III. Hinsichtlich des Vertrages "P. H." verneint die Kammer die Berechtigung zum Abzug auch aus einem weiteren Grund. § 6 des Vertrages bestimmt, dass für eine Übergangszeit nur an drei vom MDK abgenommenen Standorten der Praxisklinik Operationen durchgeführt werden dürfen. Damit wird aber der ambulante Sektor jedoch nicht verlassen. Die Kammer konnte sich nicht davon überzeugen, dass zwischenzeitlich eine hiervon abweichende Regelung getroffen wurde, insbesondere dass ein gemäß § 5 Absatz 2 des Vertrages als Wirksamkeitsvoraussetzung bezeichneter Kooperationsvertrag zwischen der Praxisklinik H. und dem Krankenhaus St. E. gemäß § 5 Absatz 1 geschlossen worden ist. Dies hatz die Beklagte weder vorgetragen, noch ist dies aus anderen Unterlagen ersichtlich, (vgl. hierzu auch Urteil des Bundessozialgerichts vom 2. November 2010, Az: B 1 KR 11/10 R, Rn. 28).

Da damit der Einbehalt von Rechnungen der vollstationären Behandlung nicht gerechtfertigt ist, war noch zu prüfen, ob die Forderung in ihrer Höhe besteht. Hiervon ist die Kammer im Ergebnis überzeugt, da die Summe der Einbehalte, die auf Blatt 72 bis 75 der Gerichtsakte der Klageforderung entspricht.

Der Zinsanspruch ergibt sich in der eingeklagten Höhe unter dem Gesichtspunkt der Prozesszinsen aus § 69 Absatz 1 Satz 3 SGB V in Verbindung mit §§ 291 und 288 Bürgerliches Gesetzbuch (BGB) Für die Rechtsbeziehungen zwischen Krankenhäusern und Krankenkassen gelten die Vorschriften des Bürgerlichen Gesetzbuches, soweit keine speziellen sozialrechtlichen Regelungen erlassen wurden, (vgl. u.a. Urteil des Bundessozialgerichts vom 8. September 2009, Az: B 1 KR 8/09 R, Rn. 14). Da sich die Beteiligten in ihrer 2005 geltenden Budget- und Entgeltvereinbarung nicht auf Verzugszinsen verständigt haben, ist auf die Vorschrift des § 288 BGB zurückzugreifen, der einen höheren Zinssatz ermöglicht.

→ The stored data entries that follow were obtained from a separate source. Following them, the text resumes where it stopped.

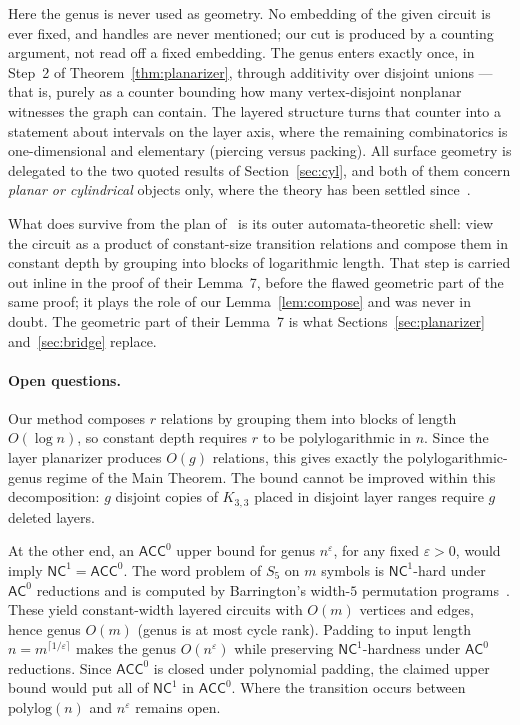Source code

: \documentclass[11pt]{article}
\theoremstyle{definition}
\theoremstyle{remark}
\newcommand{\ACC}{\mathsf{ACC}^0}
\newcommand{\AC}{\mathsf{AC}^0}
\newcommand{\NC}{\mathsf{NC}^1}
\begin{document}
Here the genus is never used as geometry.  No embedding of the given circuit is
ever fixed, and handles are never mentioned; our cut is produced by a counting argument, not read off a
fixed embedding.  The genus enters exactly once, in
Step~2 of Theorem~\ref{thm:planarizer}, through additivity over disjoint unions ---
that is, purely as a counter bounding how many vertex-disjoint nonplanar witnesses
the graph can contain.  The layered structure turns that counter into a statement
about intervals on the layer axis, where the remaining combinatorics is
one-dimensional and elementary (piercing versus packing).  All surface geometry is
delegated to the two quoted results of Section~\ref{sec:cyl}, and both of them
concern \emph{planar or cylindrical} objects only, where the theory has been settled
since~\cite{HMV02,Hansen03}.

What does survive from the plan of~\cite{ADR05} is its outer automata-theoretic
shell: view the circuit as a product of constant-size transition relations and
compose them in constant depth by grouping into blocks of logarithmic length.  That
step is carried out inline in the proof of their Lemma~7, before the flawed
geometric part of the same proof; it plays the role of our
Lemma~\ref{lem:compose} and was never in doubt. The
geometric part of their Lemma~7 is what Sections~\ref{sec:planarizer}
and~\ref{sec:bridge} replace.

\paragraph{Open questions.}\label{sec:open}
Our method composes $r$ relations by grouping them into blocks of length
$O(\log n)$, so constant depth requires $r$ to be polylogarithmic in $n$.  Since
the layer planarizer produces $O(g)$ relations, this gives exactly the
polylogarithmic-genus regime of the Main Theorem.  The bound cannot be improved
within this decomposition: $g$ disjoint copies of $K_{3,3}$ placed in disjoint
layer ranges require $g$ deleted layers.

At the other end, an $\ACC$ upper bound for genus $n^{\varepsilon}$, for any fixed
$\varepsilon>0$, would imply $\NC=\ACC$.  The word problem of $S_5$ on $m$
symbols is $\NC$-hard under $\AC$ reductions and is computed by Barrington's
width-$5$ permutation programs~\cite{Barrington89}.  These yield constant-width
layered circuits with $O(m)$ vertices and edges, hence genus $O(m)$ (genus is at
most cycle rank).  Padding to input length
$n=m^{\lceil1/\varepsilon\rceil}$ makes the genus $O(n^{\varepsilon})$ while
preserving $\NC$-hardness under $\AC$ reductions.  Since $\ACC$ is closed under
polynomial padding, the claimed upper bound would put all of $\NC$ in $\ACC$.
Where the transition occurs between $\mathrm{polylog}(n)$ and $n^{\varepsilon}$
remains open.
\end{document}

Die Kostenentscheidung basiert auf § 197a Absatz 1 Satz 1 SGG in Verbindung mit § 154 Absatz 1 Verwaltungsgerichtsordnung (VwGO), da die Beklagte vollständig unterlag.

Die Festsetzung des Streitwerts ergibt sich aus dem bezifferten Klageantrag, vgl. §§ 197a Abs 1 Satz 1 Halbs 1 SGG iVm § 63 Abs 2, § 52 Abs 1 und 3 sowie § 47 Abs 1 GKG.